With a jaunty bongo beat backing him up, McCombs sounds peppier and brighter than he ever has before. But don’t let that fool you – ‘Karaoke’ is a slightly disconcerting analysis of what’s real and what’s just regurgitated fakeness. “Is it all some kind of pantomime? / Playing the role of romantic?” McCombs questions as his upbeat rhythms blithely keep pounding away.

Julia Jacklin – ‘Love, Try Not To Let Go’

Riding high on the anticipation for her upcoming third studio album Pre Please, Australian singer-songwriter extraordinaire Julia Jacklin has dropped a brand new track, ‘Love, Try Not To Let Go’.

Light as air and hypnotic in its arrangement, ‘Love, Try Not To Let Go’ feels like a warm sonic hug, even when things start to get a bit more hectic as the tornado of a chorus comes sweeping in. That hug is directed inward as Jacklin addresses herself and her desire to stay on the straight and narrow throughout the song.

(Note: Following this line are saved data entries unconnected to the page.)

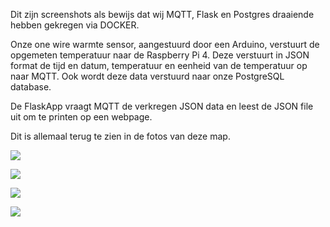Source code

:Dit zijn screenshots als bewijs dat wij MQTT, Flask en Postgres draaiende hebben gekregen via DOCKER.

Onze one wire warmte sensor, aangestuurd door een Arduino, verstuurt de opgemeten temperatuur naar de Raspberry Pi 4.
Deze verstuurt in JSON format de tijd en datum, temperatuur en eenheid van de temperatuur op naar MQTT.
Ook wordt deze data verstuurd naar onze PostgreSQL database.

De FlaskApp vraagt MQTT de verkregen JSON data en leest de JSON file uit om te printen op een webpage.

Dit is allemaal terug te zien in de fotos van deze map.

![](https://github.com/TICT-TV1SE2-2324/kas-project-parkrangers/blob/main/portfolio/raspberry_pi_uart/bewijslast_werking/bewijslast_flaskapp.jpg)

![](https://github.com/TICT-TV1SE2-2324/kas-project-parkrangers/blob/main/portfolio/raspberry_pi_uart/bewijslast_werking/bewijslast_werking_mqtt.jpg)

![](https://github.com/TICT-TV1SE2-2324/kas-project-parkrangers/blob/main/portfolio/raspberry_pi_uart/bewijslast_werking/bewijstlast_mqtt_json.jpg)

![](https://github.com/TICT-TV1SE2-2324/kas-project-parkrangers/blob/main/portfolio/raspberry_pi_uart/bewijslast_werking/bewijstlast_werking_postgres.jpg)
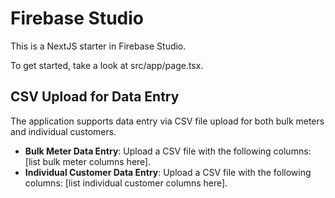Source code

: # Firebase Studio

This is a NextJS starter in Firebase Studio.

To get started, take a look at src/app/page.tsx.

## CSV Upload for Data Entry

The application supports data entry via CSV file upload for both bulk meters and individual customers.

- **Bulk Meter Data Entry**: Upload a CSV file with the following columns: [list bulk meter columns here].
- **Individual Customer Data Entry**: Upload a CSV file with the following columns: [list individual customer columns here].
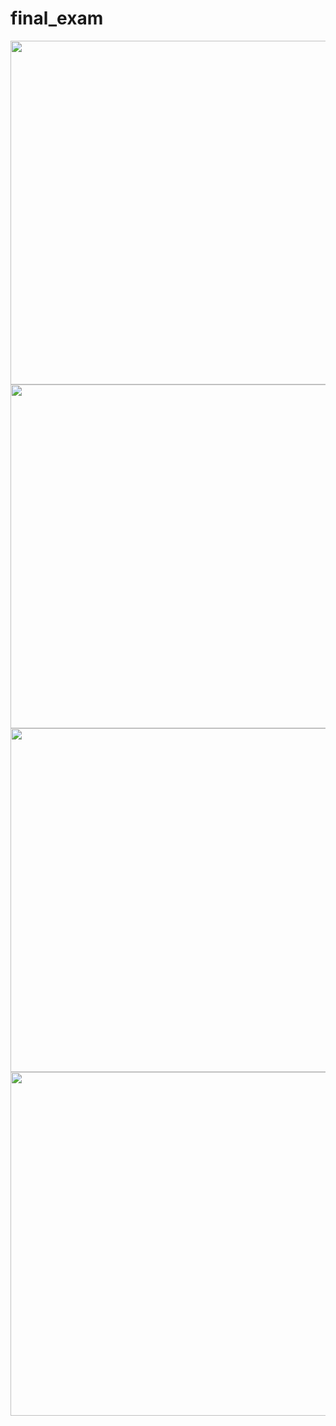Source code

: # final_exam


<div align="center">
  <img height="550"  src="https://github.com/user-attachments/assets/7bf4dadf-2a42-43b6-b2a4-60a4284b9a4a" />
</div>
<div align="center">
  <img height="550"  src="https://github.com/user-attachments/assets/57b3f8ea-cb9a-4f54-b68b-a7820227fb5e" />
</div>
<div align="center">
  <img height="550"  src="https://github.com/user-attachments/assets/e6565e9f-95e8-48cc-8f17-b87acead2f69" />
</div>
<div align="center">
  <img height="550"  src="https://github.com/user-attachments/assets/8b18ea0d-a952-4f1d-9c49-a5a0e48d8fc9" />
</div>
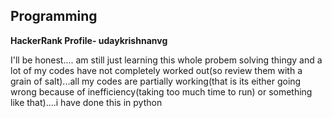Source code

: ## Programming
**HackerRank Profile- udaykrishnanvg**

I'll be honest.... am still just learning this whole probem solving thingy and a lot of my codes have not completely worked out(so review them with a grain of salt)...all my codes are partially working(that is its either going wrong because of inefficiency(taking too much time to run) or something like that)....i have done this in python
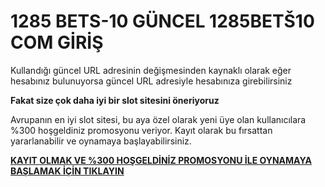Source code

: # 1285 BETS-10 GÜNCEL 1285BETŠ10 COM GİRİŞ

Kullandığı güncel URL adresinin değişmesinden kaynaklı olarak eğer hesabınız bulunuyorsa güncel URL adresiyle hesabınıza girebilirsiniz

**Fakat size çok daha iyi bir slot sitesini öneriyoruz**

Avrupanın en iyi slot sitesi, bu aya özel olarak yeni üye olan kullanıcılara %300 hoşgeldiniz promosyonu veriyor. Kayıt olarak bu fırsattan yararlanabilir ve oynamaya başlayabilirsiniz.

[**KAYIT OLMAK VE %300 HOŞGELDİNİZ PROMOSYONU İLE OYNAMAYA BAŞLAMAK İÇİN TIKLAYIN**](https://cutt.ly/ZeAnpwv7)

Titus Andronicus – ‘(I’m) Screwed)’

American indie rockers Titus Andronicus have returned to announce their seventh studio album, The Will to Love. The LP will be the band’s first since An Obelisk was released back in 2019. According to the band, the new album will be influenced by the high-octane arena rock of The Who, Def Leppard, and 1980s-era Bruce Springsteen.

To kick off the album cycle, the band have dropped their first preview single with (‘I’m) Screwed’. Combining pop punk pick slides and gutter punk vocals with cheery harmonies and indefatigable energy, ‘(I’m) Screwed’ is a wonderfully infectious way to get audiences excited for new material.

Lucy Dacus – ‘Believe’ (Cher cover)

The legend of Cher was long established before 1998. By that point in time, the husky singer already had four number one hits in the US (one with Sonny Bono and three as a solo artist), a number of television shows, a string of successful films, and even an Acadamy Award for her performance in Moonstruck. Now, she also has a cover from fan Lucy Dacus to add to that list.

Unsurprisingly, there are plenty of cover versions of ‘Believe’ floating around the world of music. Everyone from current Queen singer Adam Lambert to jokey pop punkers Me First and the Gimme Gimmes have recorded their takes on the track. Dacus’ version is stripped down and emotional, giving the song its necessary bittersweet edge.

Beach Bunny – ‘Weeds’

Beach Bunny just missed out on grabbing Album of the Week, but hopefully, their placement on here is a halfway decent consolation prize. Anyway, ‘Weeds’ is a punchy and punky track that fits in perfectly within the band’s sound.

It’s rare to hear a group be so confident in their own style on just their second album, but Beach Bunny have successfully embraced the early 2000s pop punk of Fall Out Boy and Paramore while updating those riffs for the modern day. You can hear traces of other bands, but Beach Bunny now officially sound like Beach Bunny without any caveats or asterisks.

Lauran Hibberd – ‘That Was A Joke’

British power pop singer-songwriter Lauran Hibberd has dropped a brand new single from her upcoming debut LP Garageband Superstar with the bratty throwback tune ‘That Was A Joke’.

Kicking off with the immediate love-it or hate-it line “I wear Long Johns / Now you’re long gone”, Hibberd decides to make it her civic duty to toe the line between mindless stupidity and loose, goofy fun. Your first reaction may or may not be visceral, but according to Hibberd, that’s all intentional.